**Study material:**
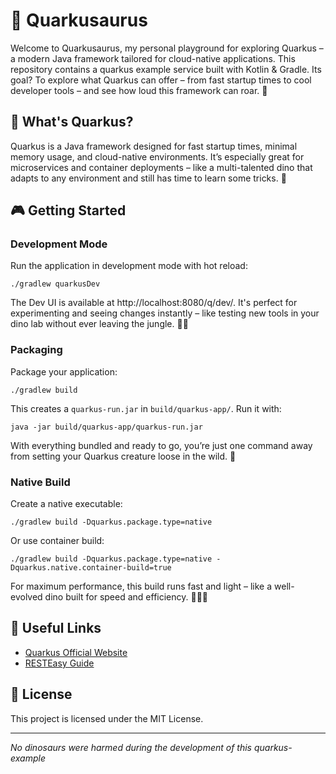 # 🦖 Quarkusaurus

Welcome to Quarkusaurus, my personal playground for exploring Quarkus –
a modern Java framework tailored for cloud-native applications.
This repository contains a quarkus example service built with Kotlin & Gradle.
Its goal? To explore what Quarkus can offer –
from fast startup times to cool developer tools –
and see how loud this framework can roar. 🦕

## 🌟 What's Quarkus?

Quarkus is a Java framework designed for fast startup times,
minimal memory usage, and cloud-native environments.
It’s especially great for microservices and container deployments –
like a multi-talented dino that adapts to any
environment and still has time to learn some tricks. 🦖

## 🎮 Getting Started

### Development Mode

Run the application in development mode with hot reload:

```shell script
./gradlew quarkusDev
```

The Dev UI is available at http://localhost:8080/q/dev/. It's perfect for experimenting and seeing changes instantly –
like testing new tools in your dino lab without ever leaving the jungle. 🧪🌴

### Packaging

Package your application:

```shell script
./gradlew build
```

This creates a `quarkus-run.jar` in `build/quarkus-app/`. Run it with:

```shell script
java -jar build/quarkus-app/quarkus-run.jar
```

With everything bundled and ready to go, you’re just one command away
from setting your Quarkus creature loose in the wild. 🦕

### Native Build

Create a native executable:

```shell script
./gradlew build -Dquarkus.package.type=native
```

Or use container build:

```shell script
./gradlew build -Dquarkus.package.type=native -Dquarkus.native.container-build=true
```

For maximum performance, this build runs fast and light –
like a well-evolved dino built for speed and efficiency. 🏃‍♂️🦖

## 🔗 Useful Links

- [Quarkus Official Website](https://quarkus.io/)
- [RESTEasy Guide](https://quarkus.io/guides/resteasy)

## 🎨 License

This project is licensed under the MIT License.

--- 

*No dinosaurs were harmed during the development of this quarkus-example*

**Task brief:** Extract from the records above the lines from the one containing "from fast startup" to the one containing "like a multi-talented dino that adapts to any", both lines included, exactly as they appear and with nothing else.

**Response area:**
from fast startup times to cool developer tools –
and see how loud this framework can roar. 🦕

## 🌟 What's Quarkus?

Quarkus is a Java framework designed for fast startup times,
minimal memory usage, and cloud-native environments.
It’s especially great for microservices and container deployments –
like a multi-talented dino that adapts to any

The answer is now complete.